Do You See What I See?
Flying Eye Books
Not so much a question, more an invitation to readers from Helen Borten, to look carefully at the world around them, to look at everything in terms of line, shape and form, and colour.
She also shows, through her poetic verbal imagery the way in which what and how we see influences how we feel: ‘Lines that bend in a zigzag way seem to crackle with excitement. They make me think of thunderstorms and jagged mountain peaks. I see huge jaws of a crocodile, wide open and bristling with jagged teeth, ready to snap shut.’
There are also curves – swirls and twirls full of grace and beauty; and often adding texture …
Lines are everywhere, in abundance – skinny or fat, timid or bold, wiggly or straight, hard or soft, shaggy or smooth, fast or slow – ‘Wherever I look I see lines making patterns of beauty. Can you see them too?’
Moreover, lines can become shapes – circles, squares, rectangles, triangles and more; these too are all around us.
Moving on to colours: are they hot like a fire, cold as a mountain stream, warm like the rays of the sun, or cool as a crispy lettuce leaf?
What about this for wonderful visual/verbal evocation: ‘Colours can be pale and timid as a mouse – or dark and mysterious as the night.’

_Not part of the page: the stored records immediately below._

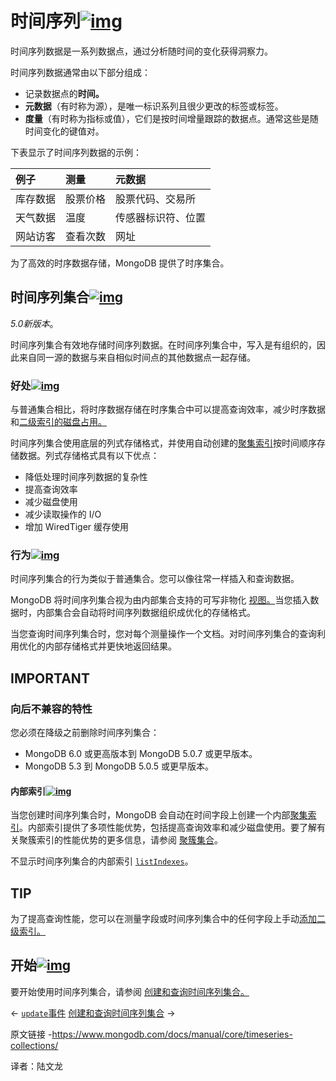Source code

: # 时间序列[![img](https://www.mongodb.com/docs/manual/assets/link.svg)](https://www.mongodb.com/docs/manual/core/timeseries-collections/#time-series)

时间序列数据是一系列数据点，通过分析随时间的变化获得洞察力。

时间序列数据通常由以下部分组成：

- 记录数据点的**时间。**
- **元数据**（有时称为源），是唯一标识系列且很少更改的标签或标签。
- **度量**（有时称为指标或值），它们是按时间增量跟踪的数据点。通常这些是随时间变化的键值对。

下表显示了时间序列数据的示例：

| **例子** | **测量** | **元数据**         |
| :------- | :------- | :----------------- |
| 库存数据 | 股票价格 | 股票代码、交易所   |
| 天气数据 | 温度     | 传感器标识符、位置 |
| 网站访客 | 查看次数 | 网址               |

为了高效的时序数据存储，MongoDB 提供了时序集合。



## 时间序列集合[![img](https://www.mongodb.com/docs/manual/assets/link.svg)](https://www.mongodb.com/docs/manual/core/timeseries-collections/#time-series-collections)

*5.0新版本*。

时间序列集合有效地存储时间序列数据。在时间序列集合中，写入是有组织的，因此来自同一源的数据与来自相似时间点的其他数据点一起存储。

### 好处[![img](https://www.mongodb.com/docs/manual/assets/link.svg)](https://www.mongodb.com/docs/manual/core/timeseries-collections/#benefits)

与普通集合相比，将时序数据存储在时序集合中可以提高查询效率，减少时序数据和[二级索引的磁盘占用。](https://www.mongodb.com/docs/manual/reference/glossary/#std-term-secondary-index)

时间序列集合使用底层的列式存储格式，并使用自动创建的[聚集索引](https://www.mongodb.com/docs/manual/core/clustered-collections/#std-label-clustered-collections)按时间顺序存储数据。列式存储格式具有以下优点：

- 降低处理时间序列数据的复杂性
- 提高查询效率
- 减少磁盘使用
- 减少读取操作的 I/O
- 增加 WiredTiger 缓存使用



### 行为[![img](https://www.mongodb.com/docs/manual/assets/link.svg)](https://www.mongodb.com/docs/manual/core/timeseries-collections/#behavior)

时间序列集合的行为类似于普通集合。您可以像往常一样插入和查询数据。

MongoDB 将时间序列集合视为由内部集合支持的可写非物化 [视图。](https://www.mongodb.com/docs/manual/core/views/#std-label-views-landing-page)当您插入数据时，内部集合会自动将时间序列数据组织成优化的存储格式。

当您查询时间序列集合时，您对每个测量操作一个文档。对时间序列集合的查询利用优化的内部存储格式并更快地返回结果。



## IMPORTANT

### 向后不兼容的特性

您必须在降级之前删除时间序列集合：

- MongoDB 6.0 或更高版本到 MongoDB 5.0.7 或更早版本。
- MongoDB 5.3 到 MongoDB 5.0.5 或更早版本。

#### 内部索引[![img](https://www.mongodb.com/docs/manual/assets/link.svg)](https://www.mongodb.com/docs/manual/core/timeseries-collections/#internal-index)

当您创建时间序列集合时，MongoDB 会自动在时间字段上创建一个内部[聚集索引](https://www.mongodb.com/docs/manual/core/clustered-collections/#std-label-clustered-collections)。内部索引提供了多项性能优势，包括提高查询效率和减少磁盘使用。要了解有关聚簇索引的性能优势的更多信息，请参阅 [聚簇集合](https://www.mongodb.com/docs/manual/core/clustered-collections/#std-label-clustered-collections)。

不显示时间序列集合的内部索引 [`listIndexes`](https://www.mongodb.com/docs/manual/reference/command/listIndexes/#mongodb-dbcommand-dbcmd.listIndexes)。



## TIP

为了提高查询性能，您可以在测量字段或时间序列集合中的任何字段上手动[添加二级索引。](https://www.mongodb.com/docs/manual/core/timeseries/timeseries-secondary-index/#std-label-timeseries-add-secondary-index)

## 开始[![img](https://www.mongodb.com/docs/manual/assets/link.svg)](https://www.mongodb.com/docs/manual/core/timeseries-collections/#get-started)

要开始使用时间序列集合，请参阅 [创建和查询时间序列集合。](https://www.mongodb.com/docs/manual/core/timeseries/timeseries-procedures/#std-label-timeseries-create-query-procedures)

←  [`update`事件](https://www.mongodb.com/docs/manual/reference/change-events/update/)   [创建和查询时间序列集合](https://www.mongodb.com/docs/manual/core/timeseries/timeseries-procedures/) →

原文链接 -https://www.mongodb.com/docs/manual/core/timeseries-collections/

译者：陆文龙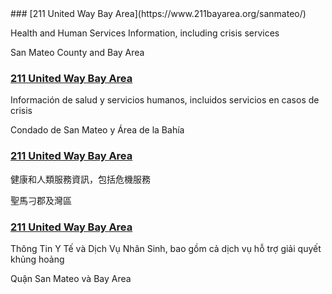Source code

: <RenderIf language="en">
### [211 United Way Bay Area](https://www.211bayarea.org/sanmateo/) 

Health and Human Services Information, including crisis services

San Mateo County and Bay Area
</RenderIf>
<RenderIf language="es">
### [211 United Way Bay Area](https://www.211bayarea.org/sanmateo/) 

Información de salud y servicios humanos, incluidos servicios en casos de crisis

Condado de San Mateo y Área de la Bahía
</RenderIf>
<RenderIf language="zh">
### [211 United Way Bay Area](https://www.211bayarea.org/sanmateo/) 

健康和人類服務資訊，包括危機服務

聖馬刁郡及灣區
</RenderIf>
<RenderIf language="vi">
### [211 United Way Bay Area](https://www.211bayarea.org/sanmateo/) 

Thông Tin Y Tế và Dịch Vụ Nhân Sinh, bao gồm cả dịch vụ hỗ trợ giải quyết khủng hoảng

Quận San Mateo và Bay Area
</RenderIf>
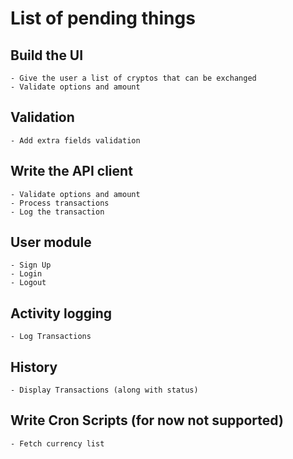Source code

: List of pending things
======================

Build the UI
------------
    - Give the user a list of cryptos that can be exchanged
    - Validate options and amount

Validation
----------
    - Add extra fields validation

Write the API client
--------------------
    - Validate options and amount
    - Process transactions
    - Log the transaction

User module
-----------
    - Sign Up
    - Login
    - Logout

Activity logging
----------------
    - Log Transactions

History
-------
    - Display Transactions (along with status)

Write Cron Scripts (for now not supported)
------------------------------------------
    - Fetch currency list
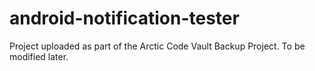 # android-notification-tester 
Project uploaded as part of the Arctic Code Vault Backup Project. To be modified later. 
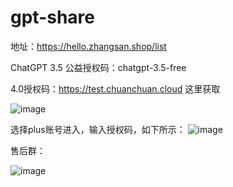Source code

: # gpt-share

地址：https://hello.zhangsan.shop/list

ChatGPT 3.5 公益授权码：chatgpt-3.5-free 

4.0授权码：https://test.chuanchuan.cloud 这里获取


![image](https://github.com/sfvsfv/gpt-share/assets/62045791/4bb5440d-51cb-4f90-a63a-fff847b0abac)

选择plus账号进入，输入授权码，如下所示：
![image](https://github.com/sfvsfv/gpt-share/assets/62045791/4b6086a9-2b6a-4ff2-b60d-83f699171ddb)


售后群：

![image](https://github.com/sfvsfv/gpt-share/assets/62045791/f3a4abf2-db9d-4380-8b14-2c467bf492e0)

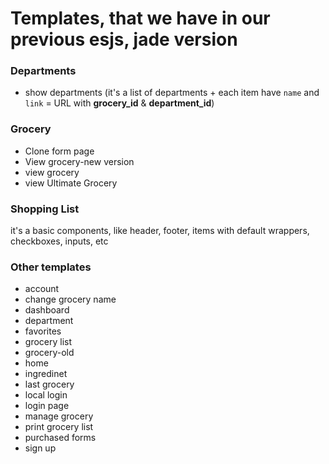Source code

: # Templates, that we have in our previous esjs, jade version

### Departments

* show departments \(it's a list of departments + each item have `name` and `link` = URL with **grocery\_id** & **department\_id**\)



### Grocery

* Clone form page
* View grocery-new version
* view grocery
* view Ultimate Grocery

### Shopping List

it's a basic components, like header, footer, items with default wrappers, checkboxes, inputs, etc



### Other templates

* account
* change grocery name
* dashboard
* department
* favorites
* grocery list
* grocery-old
* home
* ingredinet
* last grocery
* local login
* login page
* manage grocery
* print grocery list
* purchased forms
* sign up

Seeing and feeling are inextricably bound when it comes to art appreciation and understanding, and this book is an excellent starting point for discussion and then doing as the author urges, ‘… see the world as a great big painting, full of lines and shapes and colours to look at and enjoy.’
A modern classic in the 1960s, it’s great to see it back in print with Flying Eye: a real little treasure.
Line, shape and colour are also key elements of
Apples and Robins
Here, every turn of the page changes one thing to another: circles to apples at summer’s end, out of reach apples that require a ladder for picking. For this rectangles are needed –short and long,
Triangles, ovals, parallelograms, squares both as blocks of colour or die-cuts are used to conjure up the robin,
the elements, and much more as we move through this cleverly conceived book from autumn through winter to the coming of spring to a garden in which stands the apple tree.
With something to surprise and delight readers on every new spread encountered,
this is definitely one to revisit time and again, to listen to the author’s commentary as she takes us through the changing seasons and shows us how the scenes are constructed.